We have three different kinds of data - Structured (schema based systems like Oracle/MySQL etc.), Unstructured (images, weblogs etc.) and Semi-structured data(XML etc.)
Structured data can be stored in database SQL in table with rows and columns
Semi-structured data is information that doesn’t reside in a relational database but that does have some organizational properties that make it easier to analyze. With some process you can store them in relation database (e.g. XML)
Unstructured data often include text and multimedia content. Examples include e-mail messages, word processing documents, videos, photos, audio files, presentations, webpages and many other kinds of business documents.
Depending on type of your data, you will choose the tools to import data into HDFS.
Your company may use CRM,ERP tools. But we don't exactly know how the data is organized & structured.
If we leave simple HDFS commands like put, copyFromLocal etc to load data into HDFS compatible format, below are the main tools to load data into HDFS
Apache Sqoop(TM) is a tool designed for efficiently transferring bulk data between Apache Hadoop and structured datastores such as relational databases. Data from MySQL, SQL Server & Oracle tables can be loaded into HDFS with this tool.

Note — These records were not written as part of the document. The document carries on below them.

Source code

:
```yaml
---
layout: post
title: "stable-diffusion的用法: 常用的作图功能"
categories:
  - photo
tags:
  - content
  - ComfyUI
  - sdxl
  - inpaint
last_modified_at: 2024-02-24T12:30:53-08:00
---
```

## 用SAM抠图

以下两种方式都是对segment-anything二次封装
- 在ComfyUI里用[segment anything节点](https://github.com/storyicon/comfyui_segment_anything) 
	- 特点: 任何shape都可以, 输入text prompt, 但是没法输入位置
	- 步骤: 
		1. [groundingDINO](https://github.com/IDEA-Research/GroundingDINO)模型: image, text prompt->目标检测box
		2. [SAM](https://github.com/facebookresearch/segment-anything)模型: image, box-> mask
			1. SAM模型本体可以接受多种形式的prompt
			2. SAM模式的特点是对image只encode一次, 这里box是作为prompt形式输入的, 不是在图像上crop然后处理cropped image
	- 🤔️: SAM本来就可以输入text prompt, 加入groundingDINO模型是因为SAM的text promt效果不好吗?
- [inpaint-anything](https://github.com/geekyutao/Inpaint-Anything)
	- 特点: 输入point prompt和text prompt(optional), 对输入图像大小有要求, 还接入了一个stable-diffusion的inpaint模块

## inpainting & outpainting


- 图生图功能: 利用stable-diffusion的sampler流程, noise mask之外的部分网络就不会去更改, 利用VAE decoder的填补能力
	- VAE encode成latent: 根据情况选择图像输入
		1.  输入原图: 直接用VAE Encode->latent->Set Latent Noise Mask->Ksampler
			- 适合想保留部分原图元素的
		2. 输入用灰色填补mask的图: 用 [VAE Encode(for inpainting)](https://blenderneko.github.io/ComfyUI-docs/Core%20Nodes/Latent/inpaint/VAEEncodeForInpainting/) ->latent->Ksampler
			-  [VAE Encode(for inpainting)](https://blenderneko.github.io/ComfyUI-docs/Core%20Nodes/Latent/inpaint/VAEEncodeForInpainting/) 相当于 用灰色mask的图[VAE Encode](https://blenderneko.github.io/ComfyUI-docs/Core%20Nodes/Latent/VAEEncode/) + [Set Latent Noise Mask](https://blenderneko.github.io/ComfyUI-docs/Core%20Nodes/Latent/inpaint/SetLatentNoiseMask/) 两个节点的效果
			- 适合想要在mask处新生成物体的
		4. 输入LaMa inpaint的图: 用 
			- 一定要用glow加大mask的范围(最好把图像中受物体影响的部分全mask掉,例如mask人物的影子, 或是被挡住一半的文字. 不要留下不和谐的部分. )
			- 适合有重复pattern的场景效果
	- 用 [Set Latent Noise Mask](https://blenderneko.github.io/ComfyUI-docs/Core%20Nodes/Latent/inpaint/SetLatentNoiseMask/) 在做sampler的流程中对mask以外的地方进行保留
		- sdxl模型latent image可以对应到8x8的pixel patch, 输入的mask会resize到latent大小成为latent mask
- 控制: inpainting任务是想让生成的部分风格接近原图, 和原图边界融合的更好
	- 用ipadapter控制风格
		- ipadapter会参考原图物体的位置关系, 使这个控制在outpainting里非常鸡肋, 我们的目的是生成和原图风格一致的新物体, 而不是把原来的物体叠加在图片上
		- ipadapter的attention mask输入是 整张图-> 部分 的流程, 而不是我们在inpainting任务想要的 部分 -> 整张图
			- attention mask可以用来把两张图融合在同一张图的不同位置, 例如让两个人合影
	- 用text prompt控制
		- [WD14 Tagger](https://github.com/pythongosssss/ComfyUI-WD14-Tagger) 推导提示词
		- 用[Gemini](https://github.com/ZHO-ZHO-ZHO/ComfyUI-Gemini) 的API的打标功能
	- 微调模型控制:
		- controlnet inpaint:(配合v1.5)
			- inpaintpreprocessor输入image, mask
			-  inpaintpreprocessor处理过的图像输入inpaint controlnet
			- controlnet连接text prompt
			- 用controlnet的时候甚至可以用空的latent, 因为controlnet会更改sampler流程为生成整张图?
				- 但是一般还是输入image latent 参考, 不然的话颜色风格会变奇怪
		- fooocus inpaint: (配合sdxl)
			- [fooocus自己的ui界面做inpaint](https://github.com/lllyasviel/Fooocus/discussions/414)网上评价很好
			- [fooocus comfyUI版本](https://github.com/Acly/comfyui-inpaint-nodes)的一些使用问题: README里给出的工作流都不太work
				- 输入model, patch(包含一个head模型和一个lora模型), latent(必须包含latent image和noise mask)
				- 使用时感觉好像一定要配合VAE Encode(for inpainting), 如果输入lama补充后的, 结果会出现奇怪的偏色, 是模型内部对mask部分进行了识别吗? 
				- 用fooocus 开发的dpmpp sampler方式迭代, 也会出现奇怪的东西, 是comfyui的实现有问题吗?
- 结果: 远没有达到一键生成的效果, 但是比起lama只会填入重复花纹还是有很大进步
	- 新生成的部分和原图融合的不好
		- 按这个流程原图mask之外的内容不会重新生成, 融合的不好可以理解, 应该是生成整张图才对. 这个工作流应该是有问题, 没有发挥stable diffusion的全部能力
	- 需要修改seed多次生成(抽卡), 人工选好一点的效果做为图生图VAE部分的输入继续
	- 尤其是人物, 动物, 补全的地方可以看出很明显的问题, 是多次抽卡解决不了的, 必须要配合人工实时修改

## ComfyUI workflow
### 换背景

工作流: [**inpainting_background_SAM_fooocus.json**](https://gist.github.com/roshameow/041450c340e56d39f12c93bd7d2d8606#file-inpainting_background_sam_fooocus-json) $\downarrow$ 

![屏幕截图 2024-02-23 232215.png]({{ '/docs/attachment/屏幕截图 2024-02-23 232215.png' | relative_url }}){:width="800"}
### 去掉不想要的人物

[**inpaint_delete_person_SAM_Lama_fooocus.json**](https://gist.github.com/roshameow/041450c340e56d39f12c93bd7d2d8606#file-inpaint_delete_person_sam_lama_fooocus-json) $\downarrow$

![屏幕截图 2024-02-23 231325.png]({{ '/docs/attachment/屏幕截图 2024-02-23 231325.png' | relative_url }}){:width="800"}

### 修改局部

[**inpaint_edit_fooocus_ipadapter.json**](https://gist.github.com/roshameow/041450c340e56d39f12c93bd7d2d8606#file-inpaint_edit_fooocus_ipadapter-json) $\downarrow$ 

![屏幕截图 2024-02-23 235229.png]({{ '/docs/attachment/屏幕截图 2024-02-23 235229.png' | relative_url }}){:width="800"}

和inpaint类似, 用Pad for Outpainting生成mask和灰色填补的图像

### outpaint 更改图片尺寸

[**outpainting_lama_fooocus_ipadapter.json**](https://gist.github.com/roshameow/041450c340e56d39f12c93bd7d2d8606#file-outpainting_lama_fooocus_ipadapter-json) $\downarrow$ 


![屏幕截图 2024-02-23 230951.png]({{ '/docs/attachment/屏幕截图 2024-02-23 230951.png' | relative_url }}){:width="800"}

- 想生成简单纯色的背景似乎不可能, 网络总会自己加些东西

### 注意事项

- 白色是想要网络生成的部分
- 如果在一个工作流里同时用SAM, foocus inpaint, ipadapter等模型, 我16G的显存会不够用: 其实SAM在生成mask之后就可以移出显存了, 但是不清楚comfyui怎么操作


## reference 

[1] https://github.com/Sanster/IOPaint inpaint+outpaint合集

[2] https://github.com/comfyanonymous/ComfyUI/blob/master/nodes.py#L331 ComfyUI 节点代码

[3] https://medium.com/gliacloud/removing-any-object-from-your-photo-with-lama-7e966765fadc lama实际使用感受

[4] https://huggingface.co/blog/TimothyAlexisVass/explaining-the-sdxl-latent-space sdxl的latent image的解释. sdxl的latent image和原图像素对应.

Apache Flume is a distributed, reliable, and available service for efficiently collecting, aggregating, and moving large amounts of log data. It has a simple and flexible architecture based on streaming data flows. It is robust and fault tolerant with tunable reliability mechanisms and many failover and recovery mechanisms.
Other tools include Chukwa,Storm and Kafka
But other important technology, which is becoming very popular is Spark. It is a Friend & Foe for Hadoop.
Spark is emerging an good alternative to Hadoop for real time data processing, which may or may not use HDFS as data source.